Doch dann beginnt der 81-Jährige Deutsch zu reden, und es wird klar: Frankenbergs Leben in Amerika ist nur ein Teil seiner Geschichte. Geboren wurde Harry 1929 als Horst Frankenberg in Vörden. Dort besuchte er die Volksschule, sein Vater und sein Onkel handelten mit Dingen für den landwirtschaftlichen Bedarf. »Ich bin oft auf dem Pferdewagen mit zu den Bauern gefahren, die mein Vater beliefert hat«, erinnert sich der Ex-Vördener.

Harry Frankenberg mit seiner Familie vor dem Geburtshaus in Vörden (Foto: privat)

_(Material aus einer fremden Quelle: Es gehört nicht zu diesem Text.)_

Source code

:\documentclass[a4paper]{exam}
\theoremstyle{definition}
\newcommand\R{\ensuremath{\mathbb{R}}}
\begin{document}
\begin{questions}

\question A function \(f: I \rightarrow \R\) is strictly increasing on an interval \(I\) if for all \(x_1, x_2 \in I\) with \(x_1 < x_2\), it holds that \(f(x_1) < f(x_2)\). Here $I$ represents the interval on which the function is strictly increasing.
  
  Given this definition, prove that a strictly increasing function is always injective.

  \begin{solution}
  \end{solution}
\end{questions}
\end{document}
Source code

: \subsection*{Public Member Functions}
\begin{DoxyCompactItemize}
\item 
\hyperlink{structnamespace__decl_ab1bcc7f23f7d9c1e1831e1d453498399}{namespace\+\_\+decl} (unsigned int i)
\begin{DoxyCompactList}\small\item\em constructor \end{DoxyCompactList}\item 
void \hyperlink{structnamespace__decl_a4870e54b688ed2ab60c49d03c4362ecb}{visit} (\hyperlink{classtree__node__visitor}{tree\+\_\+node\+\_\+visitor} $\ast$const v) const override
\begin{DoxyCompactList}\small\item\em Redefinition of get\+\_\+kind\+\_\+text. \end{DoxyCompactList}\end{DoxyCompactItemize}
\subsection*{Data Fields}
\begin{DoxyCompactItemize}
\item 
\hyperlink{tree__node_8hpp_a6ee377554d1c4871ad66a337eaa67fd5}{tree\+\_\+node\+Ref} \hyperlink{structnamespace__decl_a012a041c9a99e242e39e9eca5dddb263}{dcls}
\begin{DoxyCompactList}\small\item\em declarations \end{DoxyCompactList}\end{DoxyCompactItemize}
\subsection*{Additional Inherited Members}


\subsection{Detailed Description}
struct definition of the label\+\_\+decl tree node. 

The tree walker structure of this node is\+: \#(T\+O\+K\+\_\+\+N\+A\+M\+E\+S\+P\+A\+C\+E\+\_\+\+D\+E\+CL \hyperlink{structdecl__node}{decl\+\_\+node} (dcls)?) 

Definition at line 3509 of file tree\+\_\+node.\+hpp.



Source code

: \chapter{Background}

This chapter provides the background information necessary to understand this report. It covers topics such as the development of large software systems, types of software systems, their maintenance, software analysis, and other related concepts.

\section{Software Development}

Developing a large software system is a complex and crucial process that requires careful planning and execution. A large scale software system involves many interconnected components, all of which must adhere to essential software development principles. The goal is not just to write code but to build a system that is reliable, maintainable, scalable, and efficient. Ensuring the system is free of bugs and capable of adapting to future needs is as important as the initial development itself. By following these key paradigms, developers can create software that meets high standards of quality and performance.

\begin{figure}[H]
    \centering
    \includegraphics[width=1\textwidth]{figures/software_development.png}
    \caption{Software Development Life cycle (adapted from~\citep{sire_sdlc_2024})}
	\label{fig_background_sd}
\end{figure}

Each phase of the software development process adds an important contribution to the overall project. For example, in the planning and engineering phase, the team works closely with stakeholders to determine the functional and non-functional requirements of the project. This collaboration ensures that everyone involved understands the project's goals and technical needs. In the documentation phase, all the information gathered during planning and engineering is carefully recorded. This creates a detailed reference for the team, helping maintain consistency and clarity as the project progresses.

Mitte der 1930er Jahre aber hielt die Angst Einzug in das geordnete Leben, wie Frankenberg beschreibt. Immer häufiger wurde er als jüdischer Junge in der Schule gehänselt. Sein Vater verlor immer mehr Kunden: »Die Nationalsozialisten setzten langsam das Verbot durch, nicht mehr bei Juden zu kaufen.« Die Familie dachte aber nicht daran, ihre Heimat zu verlassen. Schließlich können die Frankenbergs auf einen weit verzweigten Stammbaum zurückblicken, sagt Harry.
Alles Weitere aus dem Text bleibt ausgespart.